No one knows for sure how Senator Reid’s health care bill (HR 3590) will impact any particular person or group, but this much is fairly certain: it will cause health insurance premiums to increase faster—not slower—than they would have otherwise. Even the Congressional Budget Office, Congress’s non-partisan accountants, says that premiums in the “public option” of Sen. Reid’s bill would turn out to be higher than premiums in typical private plans today. Thus, there are ways to “bend the health care cost curve” downward, but this bill does exactly the opposite.

While Reid’s plan, like all of the leading pieces of legislation, clearly seeks to expand coverage, he joins these other plans in failing to contain health care costs. These plans do little to address the issue of rising costs within the system, which is critical to actually ensuring access to healthcare services. Reid’s bill does not take into capacity constraints — and vast inefficiencies– that already exist in the healthcare delivery system, and it is uncertain if legislators understand exactly how these bills will affect physicians and hospitals.
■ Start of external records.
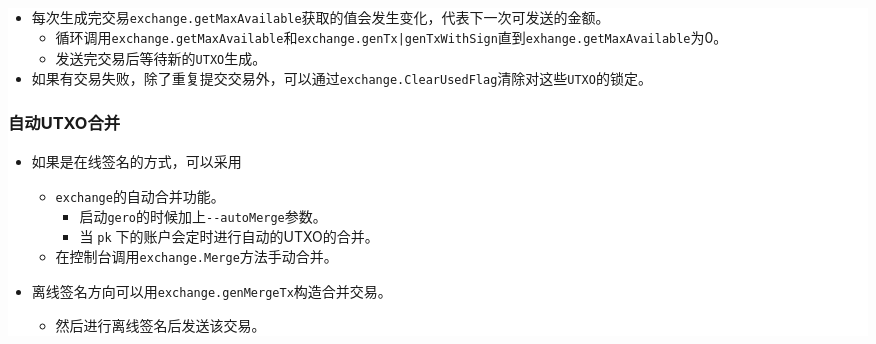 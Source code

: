   * 每次生成完交易`exchange.getMaxAvailable`获取的值会发生变化，代表下一次可发送的金额。
    * 循环调用`exchange.getMaxAvailable`和`exchange.genTx|genTxWithSign`直到`exhange.getMaxAvailable`为0。
    * 发送完交易后等待新的`UTXO`生成。
  * 如果有交易失败，除了重复提交交易外，可以通过`exchange.ClearUsedFlag`清除对这些`UTXO`的锁定。

### 自动UTXO合并

* 如果是在线签名的方式，可以采用
  * `exchange`的自动合并功能。
    * 启动`gero`的时候加上`--autoMerge`参数。
    * 当 `pk` 下的账户会定时进行自动的UTXO的合并。
  * 在控制台调用`exchange.Merge`方法手动合并。

* 离线签名方向可以用`exchange.genMergeTx`构造合并交易。
  * 然后进行离线签名后发送该交易。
Remember that government today spends $0.57 of every health care dollar on its own programs, Medicaid or Medicare. Medicaid and Medicare already have huge rate-setting power in health care, and determine to a large degree the delivery of healthcare—including, in many respects, adding to the inefficient delivery of healthcare. So, it is highly questionable whether Reid’s bill will move the US in a direction of addressing the problems in the inefficient delivery (and financing) of health care.

Sen. Reid holds out a laudable goal of assuring that all US citizens have access to affordable health care coverage. However, if we only accomplish this and fail to rein in costs, then “real” health care reform is only being pushed later into the future. It is important for legislators to not think they are closer to patients and individuals than physicians and hospitals, and to remember that the long-term is quickly becoming the short-term. In other words, expanding fiscally draining government programs that are in dire need of reform will never be the right solution, and could seriously frustrate the whole enterprise of health care reform.